Сегодня пятница. Мой творческий день. Сегодня я должен заставить себя сесть и работать. В четверг вечером думаешь: ну завтра я гору сворочу — закончу вчерне повесть, перепишу рассказ, обдумаю новое, так долго лежащее в сердце… Только бы сесть за стол. И чтобы никто не мешал.
Пока глаза мои шарят по столу в поисках шариковой ручки, пальцы уже ухватили непочатую пачку сигарет «Дымок». Нет, не буду курить! Ведь клялся самому себе, что брошу… Марк Твен на что был заядлый курильщик — и то сто раз бросал курить… А я что же? Недолго я боролся с собственной совестью, к рукам мигом прилип коробок спичек с красочной этикеткой и надписью — предложением застраховать свою драгоценную жизнь от пожара, увечья, шаровой молнии и прочих случайностей, коими богата жизнь человека… После трех-четырех затяжек приятно закружилась голова; вот он, тот сладостный миг, которого не вернешь больше, хоть целый день кури сигарету за сигаретой. Ну, в путь, на вершину белоснежного листа!
— К тебе пришли! — в голосе жены слышится торжествующая нота отмщения: еще вчера она просила поехать к ее родственникам, а я снова и снова твердил ей о том, что пятница — мой творческий день, твор-чес-кий, а не день визитов. Наш разговор напоминал финальную сцену из оперы, когда каждый поет свою арию и только одному дирижеру известно, что хочет сказать каждый…
— К тебе гости! — повторила жена, распахивая дверь.
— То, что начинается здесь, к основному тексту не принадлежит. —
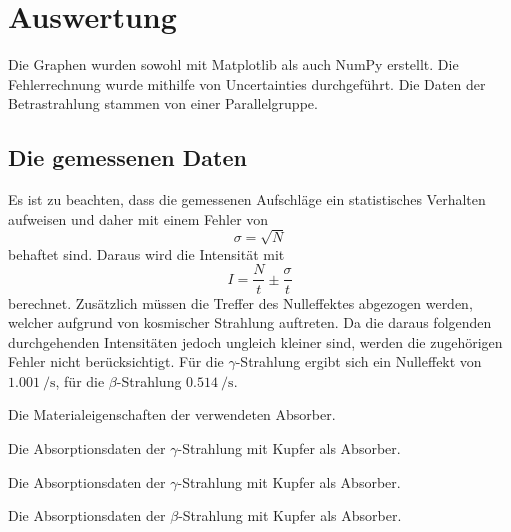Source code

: \section{Auswertung}
\label{sec:Auswertung}


Die Graphen wurden sowohl mit Matplotlib \cite{matplotlib} als auch NumPy \cite{numpy} erstellt. Die
Fehlerrechnung wurde mithilfe von Uncertainties \cite{uncertainties} durchgeführt.
Die Daten der Betrastrahlung stammen von einer Parallelgruppe.
\subsection{Die gemessenen Daten}

Es ist zu beachten, dass die gemessenen Aufschläge ein statistisches Verhalten
aufweisen und daher mit einem Fehler von
\begin{equation}
\sigma = \sqrt{N}
\end{equation}
behaftet sind. Daraus wird die Intensität mit
\begin{equation}
  I = \frac{N}{t} \pm \frac{\sigma}{t}
\end{equation}
 berechnet. Zusätzlich müssen die Treffer des Nulleffektes abgezogen werden,
welcher aufgrund von kosmischer Strahlung auftreten. Da die daraus folgenden
durchgehenden Intensitäten jedoch ungleich kleiner sind, werden die zugehörigen
 Fehler nicht berücksichtigt. Für die $\gamma$-Strahlung ergibt sich ein
 Nulleffekt von $\SI{1.001}{\per\second}$, für die $\beta$-Strahlung $\SI{0.514}{\per\second}$.

 \begin{table}
  \centering
  \caption{Die Materialeigenschaften der verwendeten Absorber.}
  
  \label{tab:rohd}
 \end{table}

\begin{table}
 \centering
 \caption{Die Absorptionsdaten der $\gamma$-Strahlung mit Kupfer als Absorber.}
 
 \label{tab:k}
\end{table}

\begin{table}
 \centering
 \caption{Die Absorptionsdaten der $\gamma$-Strahlung mit Kupfer als Absorber.}
 
 \label{tab:e}
\end{table}

\begin{table}
 \centering
 \caption{Die Absorptionsdaten der $\beta$-Strahlung mit Kupfer als Absorber.}
 
 \label{tab:betaJ}
\end{table}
«Только бы не пришли пить! Ладно, пусть выпьют сами, только бы не принуждали!» — подумал я. Проклятый этикет: хоть зарежь буйвола, хоть купи цыпленка, но если не поставишь на стол бутылку — ты плохой хозяин, не умеешь достойно встретить, точнее, напоить гостей. Только никто не говорит: «Он достойно напоил родных, сослуживцев». Всех поят, все пьют, но только называется это «принять гостей». Ладно, не мной это сказано, не мне это зачеркивать…
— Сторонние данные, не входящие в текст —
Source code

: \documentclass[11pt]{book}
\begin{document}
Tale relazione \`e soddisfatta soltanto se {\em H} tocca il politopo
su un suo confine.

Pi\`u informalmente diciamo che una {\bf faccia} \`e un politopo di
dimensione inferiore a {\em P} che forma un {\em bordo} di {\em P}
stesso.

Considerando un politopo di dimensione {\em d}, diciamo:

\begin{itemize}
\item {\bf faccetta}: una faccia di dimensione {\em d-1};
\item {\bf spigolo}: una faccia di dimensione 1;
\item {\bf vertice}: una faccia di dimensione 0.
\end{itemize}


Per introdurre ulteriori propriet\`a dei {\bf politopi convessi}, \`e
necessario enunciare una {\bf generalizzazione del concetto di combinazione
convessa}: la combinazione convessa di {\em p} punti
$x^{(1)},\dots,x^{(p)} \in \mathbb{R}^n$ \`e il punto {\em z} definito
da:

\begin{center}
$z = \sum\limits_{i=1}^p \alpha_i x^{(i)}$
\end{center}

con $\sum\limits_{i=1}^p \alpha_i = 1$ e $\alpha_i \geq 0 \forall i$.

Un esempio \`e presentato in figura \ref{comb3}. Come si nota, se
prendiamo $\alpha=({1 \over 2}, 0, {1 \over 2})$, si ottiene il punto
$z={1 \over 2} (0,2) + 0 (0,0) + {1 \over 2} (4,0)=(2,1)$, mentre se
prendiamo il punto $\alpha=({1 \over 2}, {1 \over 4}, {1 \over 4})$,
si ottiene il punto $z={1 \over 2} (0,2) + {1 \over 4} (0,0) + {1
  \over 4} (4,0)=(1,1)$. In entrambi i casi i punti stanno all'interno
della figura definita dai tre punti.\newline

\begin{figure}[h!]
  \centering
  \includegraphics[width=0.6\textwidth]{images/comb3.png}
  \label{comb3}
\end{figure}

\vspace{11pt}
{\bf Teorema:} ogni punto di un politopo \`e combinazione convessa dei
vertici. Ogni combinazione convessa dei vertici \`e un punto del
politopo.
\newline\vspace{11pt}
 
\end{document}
Я вышел к гостям навстречу.
— Входите, входите! — пригласил я старика, стоящего первым.
— Нет, сынок, сначала скажи, ты ли это будешь? Ведь ты писатель?
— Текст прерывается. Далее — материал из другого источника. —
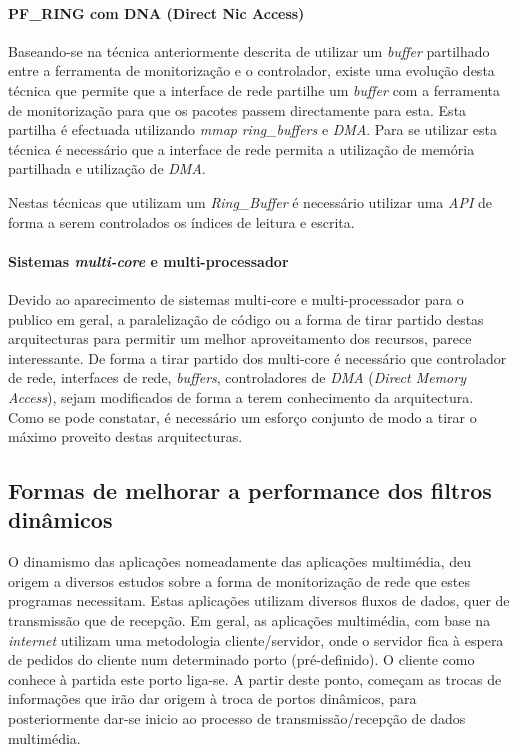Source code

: \paragraph*{PF\_RING com DNA (Direct Nic Access)}
Baseando-se na técnica anteriormente descrita de utilizar um \textit{buffer} partilhado entre a ferramenta de monitorização e o controlador, existe uma evolução desta técnica que permite que a interface de rede partilhe um \textit{buffer} com a ferramenta de monitorização para que os pacotes passem directamente para esta.
Esta partilha é efectuada utilizando \textit{mmap} \textit{ring\_buffers} e \textit{DMA}.
Para se utilizar esta técnica é necessário que a interface de rede permita a utilização de memória partilhada e utilização de \textit{DMA}.

Nestas técnicas que utilizam um \textit{Ring\_Buffer} é necessário utilizar uma \textit{API} de forma a serem controlados os índices de leitura e escrita\cite{:IntroPF_RIDNADirecNICAcces}.

\paragraph*{Sistemas \textit{multi-core} e multi-processador}
Devido ao aparecimento de sistemas multi-core e multi-processador para o publico em geral, a paralelização de código ou a forma de tirar partido destas arquitecturas para permitir um melhor aproveitamento dos recursos, parece interessante. 
De forma a tirar partido dos multi-core é necessário que controlador de rede, interfaces de rede, \textit{buffers}, controladores de \textit{DMA} (\textit{Direct Memory Access}), sejam modificados de forma a terem conhecimento da arquitectura. Como se pode constatar, é necessário um esforço conjunto de modo a tirar o máximo proveito destas arquitecturas\cite{Deri:2010}.




\subsection{Formas de melhorar a performance dos filtros dinâmicos}
 O dinamismo das aplicações nomeadamente das aplicações multimédia, deu origem a diversos estudos sobre a forma de monitorização de rede que estes programas necessitam.
Estas aplicações utilizam diversos fluxos de dados, quer de transmissão que de recepção. Em geral, as aplicações multimédia, com base na \textit{internet} utilizam uma metodologia cliente/servidor, onde o servidor fica à espera de pedidos do cliente num determinado porto (pré-definido). O cliente como conhece à partida este porto liga-se. A partir deste ponto, começam as trocas de informações que irão dar origem à troca de portos dinâmicos, para posteriormente dar-se inicio ao processo de transmissão/recepção de dados multimédia.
— В этом доме, отец, живет много писателей, — начал было я, не припоминая, чтобы когда-нибудь встречался со стариком. Начал и тут же одернул себя; как можно обидеть гостя подозрением, что он нежеланный.
— Входите, прошу вас!..
— Салам-алейкум, Мирза, сын Байрама! — сказал старик и посторонился, чтобы вошли остальные.
— Это моя жена, а это наши дети. Не подумайте, что здесь все, дома еще трое остались. Старший, да не минует его счастье, на заводе сепараторов работает лекальщиком. Еще вчера вы по телевизору видели. Дочь — в школе средней, сынок тоже учится. — Старик, говоря это, повесил свое длинное мешковатое пальто с воротником из меха медведя-шатуна прямо на счетчик, сел на пол и начал стаскивать свои грязные сапоги — видать, сегодня они отшагали не мало по осенней слякоти.
Его жена, придерживая одной рукой грудного ребенка, раздевала девочку лет семи и мальчугана, рвущегося из ее рук в комнату, где Заур уже гремел игрушками.
— …Простите нас, что нанесли столько глины… Живем на окраине, не вини нас сынок, не дотянулись пока руки до наших улиц, а хорошо у тебя дома, сынок, уютно… И твоя жена, я заметил, добрая женщина… Дети у тебя есть?
— Два сына. Старший в школе, а младший, Заур, слышите, уже плачет, что-то не поладил с вашим…
— Эй, цыц! Не обижайте, это же ваш младший брат! — старик уже взялся было расстегивать узкий ремешок на рубахе.
— Ничего, сами разберутся. Скажите, как зовут, отец?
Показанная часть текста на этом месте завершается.